Последние слова прозвучали более резко, чем мне бы хотелось, мальчик сжал губы и протянул руку с видом мученика, идущего на казнь. Ну, хвала звездам! Наконец-то. Я усадил его в кресло. Даже через повязку рана выглядела плохо. Так и руку можно потерять. М-да... Индпакеты они конечно не захватили, когда покидали шаттл. За такое штурмовик получил бы по полной. Я придвинул аптечку и вытащил обезболивающее. Мальчик, изображающий полное равнодушие, а точнее, старательно внушающий себе, что ему все равно, напрягся. Мы еще и уколов боимся? Или только моих уколов? Однако руку не отдернул. Я сделал укол, и приступил к разматыванию грязной тряпки, использованной вместо бинтов. Обезболивающее уже подействовало, и сын сидел спокойно. Теперь избавиться от рукава. Обернувшись, я поискал глазами, чем бы разрезать ткань. На глаза попался набор с виброножом. Я потянулся к нему и вдруг почувствовал, как мальчик испуганно напрягся и затаил дыхание. Что опять? И чего он так распереживался? Не больно ведь уже. Или думает, что я лечу радикально, отрубая раненную конечность?
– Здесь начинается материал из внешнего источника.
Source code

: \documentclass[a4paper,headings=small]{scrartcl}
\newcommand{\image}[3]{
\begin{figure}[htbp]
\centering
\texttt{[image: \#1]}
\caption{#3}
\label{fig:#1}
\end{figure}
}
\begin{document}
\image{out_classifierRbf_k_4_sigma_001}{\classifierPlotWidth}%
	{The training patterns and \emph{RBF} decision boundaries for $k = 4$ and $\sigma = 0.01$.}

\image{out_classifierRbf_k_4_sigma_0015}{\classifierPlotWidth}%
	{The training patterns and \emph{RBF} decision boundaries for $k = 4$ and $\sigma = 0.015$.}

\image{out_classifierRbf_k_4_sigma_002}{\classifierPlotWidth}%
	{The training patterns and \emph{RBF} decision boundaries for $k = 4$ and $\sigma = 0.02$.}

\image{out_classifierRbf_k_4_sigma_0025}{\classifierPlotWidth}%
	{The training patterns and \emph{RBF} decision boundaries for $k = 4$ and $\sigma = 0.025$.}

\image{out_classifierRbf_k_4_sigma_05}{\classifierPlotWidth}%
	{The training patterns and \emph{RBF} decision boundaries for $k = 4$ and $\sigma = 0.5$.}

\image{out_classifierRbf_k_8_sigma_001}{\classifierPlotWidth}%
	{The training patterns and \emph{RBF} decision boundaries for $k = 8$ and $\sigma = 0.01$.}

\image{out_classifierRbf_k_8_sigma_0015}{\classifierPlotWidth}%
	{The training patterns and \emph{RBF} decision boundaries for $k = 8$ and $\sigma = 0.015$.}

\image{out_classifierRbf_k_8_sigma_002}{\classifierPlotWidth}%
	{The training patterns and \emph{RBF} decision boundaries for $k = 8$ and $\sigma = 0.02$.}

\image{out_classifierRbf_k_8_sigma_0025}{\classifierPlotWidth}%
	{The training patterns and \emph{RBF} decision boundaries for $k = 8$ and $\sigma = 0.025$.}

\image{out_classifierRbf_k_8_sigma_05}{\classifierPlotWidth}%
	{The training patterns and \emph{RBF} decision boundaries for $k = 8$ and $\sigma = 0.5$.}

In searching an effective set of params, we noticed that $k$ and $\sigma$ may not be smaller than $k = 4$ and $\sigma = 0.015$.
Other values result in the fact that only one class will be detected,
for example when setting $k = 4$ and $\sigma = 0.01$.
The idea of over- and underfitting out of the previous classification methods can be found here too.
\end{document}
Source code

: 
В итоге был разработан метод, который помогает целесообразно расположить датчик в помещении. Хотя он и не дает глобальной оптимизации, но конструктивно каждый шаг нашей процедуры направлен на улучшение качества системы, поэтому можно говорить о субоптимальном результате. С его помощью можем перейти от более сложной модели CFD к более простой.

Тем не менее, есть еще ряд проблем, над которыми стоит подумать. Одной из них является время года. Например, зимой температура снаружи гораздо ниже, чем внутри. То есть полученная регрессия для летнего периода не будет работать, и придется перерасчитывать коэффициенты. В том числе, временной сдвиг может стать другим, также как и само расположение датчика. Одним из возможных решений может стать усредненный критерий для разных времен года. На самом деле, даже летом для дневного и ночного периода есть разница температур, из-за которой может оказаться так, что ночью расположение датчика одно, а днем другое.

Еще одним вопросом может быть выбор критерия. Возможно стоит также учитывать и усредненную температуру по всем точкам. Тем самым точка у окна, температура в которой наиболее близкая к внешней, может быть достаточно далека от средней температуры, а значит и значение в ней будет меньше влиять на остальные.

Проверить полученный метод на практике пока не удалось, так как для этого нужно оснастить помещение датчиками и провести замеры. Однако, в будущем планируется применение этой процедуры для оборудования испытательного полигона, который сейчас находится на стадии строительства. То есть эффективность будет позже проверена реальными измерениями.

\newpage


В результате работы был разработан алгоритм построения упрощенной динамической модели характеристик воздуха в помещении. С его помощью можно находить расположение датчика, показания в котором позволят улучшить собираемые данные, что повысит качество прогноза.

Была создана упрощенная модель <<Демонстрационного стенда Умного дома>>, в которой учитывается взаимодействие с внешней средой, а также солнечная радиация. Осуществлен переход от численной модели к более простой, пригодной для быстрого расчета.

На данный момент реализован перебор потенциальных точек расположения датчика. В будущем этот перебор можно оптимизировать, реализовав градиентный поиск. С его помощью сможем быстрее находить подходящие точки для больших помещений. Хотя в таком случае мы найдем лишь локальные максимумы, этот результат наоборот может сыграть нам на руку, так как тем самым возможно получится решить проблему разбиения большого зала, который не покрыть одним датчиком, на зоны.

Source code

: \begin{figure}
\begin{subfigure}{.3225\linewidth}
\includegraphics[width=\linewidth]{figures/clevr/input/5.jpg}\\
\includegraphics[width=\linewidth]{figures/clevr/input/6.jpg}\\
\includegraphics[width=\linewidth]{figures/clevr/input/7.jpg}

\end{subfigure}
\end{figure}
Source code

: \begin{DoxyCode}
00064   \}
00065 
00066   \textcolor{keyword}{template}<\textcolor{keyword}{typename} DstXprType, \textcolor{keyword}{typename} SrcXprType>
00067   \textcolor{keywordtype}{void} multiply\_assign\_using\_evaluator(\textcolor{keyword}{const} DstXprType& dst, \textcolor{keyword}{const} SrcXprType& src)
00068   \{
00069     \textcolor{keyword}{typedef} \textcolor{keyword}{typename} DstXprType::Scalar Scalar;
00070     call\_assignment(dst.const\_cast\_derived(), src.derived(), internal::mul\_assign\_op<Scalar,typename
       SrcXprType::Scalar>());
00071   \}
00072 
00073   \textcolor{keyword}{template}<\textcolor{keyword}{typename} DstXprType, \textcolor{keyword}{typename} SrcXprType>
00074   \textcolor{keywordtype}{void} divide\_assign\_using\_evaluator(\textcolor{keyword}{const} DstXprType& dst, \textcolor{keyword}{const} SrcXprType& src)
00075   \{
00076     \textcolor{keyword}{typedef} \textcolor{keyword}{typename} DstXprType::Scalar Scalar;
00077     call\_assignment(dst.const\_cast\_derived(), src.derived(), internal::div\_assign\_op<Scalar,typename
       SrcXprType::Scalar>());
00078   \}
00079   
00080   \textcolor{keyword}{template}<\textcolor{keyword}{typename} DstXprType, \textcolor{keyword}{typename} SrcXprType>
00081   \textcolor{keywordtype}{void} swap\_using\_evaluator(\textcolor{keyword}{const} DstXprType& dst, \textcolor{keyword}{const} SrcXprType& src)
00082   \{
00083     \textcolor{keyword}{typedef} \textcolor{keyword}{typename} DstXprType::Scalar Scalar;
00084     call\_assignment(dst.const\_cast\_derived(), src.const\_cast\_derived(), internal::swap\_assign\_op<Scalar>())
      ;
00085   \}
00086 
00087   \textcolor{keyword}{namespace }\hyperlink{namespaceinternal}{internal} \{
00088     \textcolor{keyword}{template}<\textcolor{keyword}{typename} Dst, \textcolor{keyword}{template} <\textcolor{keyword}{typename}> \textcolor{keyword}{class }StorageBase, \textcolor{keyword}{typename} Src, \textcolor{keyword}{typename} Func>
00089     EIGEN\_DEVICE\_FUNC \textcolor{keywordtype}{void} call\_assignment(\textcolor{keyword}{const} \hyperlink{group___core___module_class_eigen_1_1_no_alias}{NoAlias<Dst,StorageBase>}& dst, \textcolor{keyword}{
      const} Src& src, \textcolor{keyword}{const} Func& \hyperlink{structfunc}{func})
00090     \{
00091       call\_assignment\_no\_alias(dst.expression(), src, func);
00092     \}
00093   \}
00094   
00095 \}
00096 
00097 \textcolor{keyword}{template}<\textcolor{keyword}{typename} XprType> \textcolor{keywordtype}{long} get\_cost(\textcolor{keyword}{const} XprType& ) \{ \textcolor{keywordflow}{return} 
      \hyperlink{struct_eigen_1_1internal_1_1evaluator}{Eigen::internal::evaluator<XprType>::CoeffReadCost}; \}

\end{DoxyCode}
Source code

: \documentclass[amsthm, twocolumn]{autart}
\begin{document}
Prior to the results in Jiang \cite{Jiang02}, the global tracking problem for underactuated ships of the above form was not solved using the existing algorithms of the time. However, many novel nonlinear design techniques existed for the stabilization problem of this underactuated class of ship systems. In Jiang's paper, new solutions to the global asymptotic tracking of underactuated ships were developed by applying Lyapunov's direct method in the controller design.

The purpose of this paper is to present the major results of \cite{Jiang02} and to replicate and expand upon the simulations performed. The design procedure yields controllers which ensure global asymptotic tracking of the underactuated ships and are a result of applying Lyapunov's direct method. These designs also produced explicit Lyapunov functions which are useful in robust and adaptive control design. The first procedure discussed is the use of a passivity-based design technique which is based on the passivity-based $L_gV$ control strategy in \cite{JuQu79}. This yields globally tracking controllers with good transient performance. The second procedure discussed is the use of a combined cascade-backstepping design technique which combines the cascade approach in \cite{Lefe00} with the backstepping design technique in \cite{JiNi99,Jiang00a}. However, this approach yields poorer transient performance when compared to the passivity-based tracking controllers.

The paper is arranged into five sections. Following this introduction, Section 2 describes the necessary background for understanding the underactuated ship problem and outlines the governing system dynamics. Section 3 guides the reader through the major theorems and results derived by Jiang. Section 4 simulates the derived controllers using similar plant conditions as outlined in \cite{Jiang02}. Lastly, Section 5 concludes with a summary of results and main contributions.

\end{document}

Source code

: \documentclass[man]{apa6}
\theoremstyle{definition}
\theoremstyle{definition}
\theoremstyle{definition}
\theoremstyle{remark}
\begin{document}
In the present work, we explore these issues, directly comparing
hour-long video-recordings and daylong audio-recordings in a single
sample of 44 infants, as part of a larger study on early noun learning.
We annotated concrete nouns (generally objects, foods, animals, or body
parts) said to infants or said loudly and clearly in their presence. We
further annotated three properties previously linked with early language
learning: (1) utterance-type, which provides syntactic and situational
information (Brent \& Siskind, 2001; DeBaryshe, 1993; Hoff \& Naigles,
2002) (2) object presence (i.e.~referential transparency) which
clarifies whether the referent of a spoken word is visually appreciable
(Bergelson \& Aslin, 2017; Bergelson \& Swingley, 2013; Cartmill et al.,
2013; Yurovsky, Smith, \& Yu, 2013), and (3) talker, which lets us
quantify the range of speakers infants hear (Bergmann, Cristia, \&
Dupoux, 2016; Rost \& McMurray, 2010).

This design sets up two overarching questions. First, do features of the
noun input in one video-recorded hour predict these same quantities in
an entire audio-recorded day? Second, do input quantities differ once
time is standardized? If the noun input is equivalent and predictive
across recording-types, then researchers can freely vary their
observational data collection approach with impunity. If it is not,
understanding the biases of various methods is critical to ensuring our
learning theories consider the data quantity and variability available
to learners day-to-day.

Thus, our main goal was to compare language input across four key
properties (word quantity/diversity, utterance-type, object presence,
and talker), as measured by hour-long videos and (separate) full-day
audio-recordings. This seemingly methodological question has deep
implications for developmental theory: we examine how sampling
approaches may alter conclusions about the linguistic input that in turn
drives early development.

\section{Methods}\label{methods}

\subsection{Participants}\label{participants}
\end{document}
Люк, - я постарался сказать как можно мягче, - мне надо всего лишь разрезать рукав. Иначе перевязать не получится.
Сын ничего не ответил, только отвернулся и стал смотреть куда-то в угол, мучительно покраснев. Видимо смирился с неизбежным, догадался я. Почему-то мысль, что сын мне не доверяет, была неприятна.
Ожог был сильный. И лекарства никакого. Как он вообще терпел? Воспаление уже началось. Его явно лихорадило. В свое время я много таких перевидал, да и перевязки делать случалось, но что-то дрогнуло во мне, когда я занимался с сыном. «Когда обезболивающее будет отходить, ему придется несладко,- мелькнула мысль, – проконтролировать бы».
Ну, вот и все. На месте подлечат получше, – мальчик взглянул на меня, видимо хотел что-то сказать, но не решился и снова отвернулся, а я разочарованно вздохнул. Разговора явно не получалось.
Есть хочешь? – Сын снова посмотрел на меня. Я уже думал, что опять промолчит. Нет, решительно, мне эта молчанка начинала надоедать. Он что, меня монстром похлеще ранкора считает?!
Нет. Только пить. Если можно… - выдавил он из себя. Хвала Силе, а то я уж думал, он вообще говорить не станет.
Я налил стакан воды и подвинул ему. Он осушил его залпом. Тогда я поставил перед ним целую бутылку, за которую он тут же жадно схватился. Я присмотрелся к мальчику повнимательнее. Сын выглядел на самом деле плохо. Ему успокоиться надо, поесть и отоспаться. Вон, какой худой и нервный. У повстанцев совсем не кормят? И куда таких детей посылают? Надо заканчивать с Альянсом, и как можно скорее. Я отвернулся, чтобы не смущать.
Напившись, он впервые с начала нашей встречи посмотрел на меня. С вызовом.
И что теперь?
Там видно будет, - я безразлично пожал плечами. Распространяться о нежной отцовской любви я не собирался.
Мальчик как-то сразу сник, и отвернулся, как - будто все силы у него ушли на этот вопрос.
«А все-таки он меня боится. И очень. Боится и дерзит» - почему-то меня это не обрадовало.
Так ты есть будешь?
– снова спросил я.
Сын коротко взглянул на меня и подавил вздох. Есть он хотел. Это было ясно.
Я встал и начал выгружать из холодильника какие-то имперские пайки. Оставив его наедине с этими кулинарными изысками, я отправился к пилотам.
Когда вернулся, все было подметено. А ребенок уже менее активно насторожился, когда я сел напротив. Очень хотелось к нему прикоснуться, но я решил не пугать.
Еще будешь?
Нет... – и с некоторой заминкой, - Спасибо.
Я ослышался, или меня и правда поблагодарили?
Не за что, - мы помолчали, - обязательно было от меня убегать? Что, так плохо было?
– не удержался я.
Помедлив, мальчик ответил:
Я не мог оставаться.... Каждую минуту сидишь и ждешь, что ты ворвешься и... что-нибудь сделаешь...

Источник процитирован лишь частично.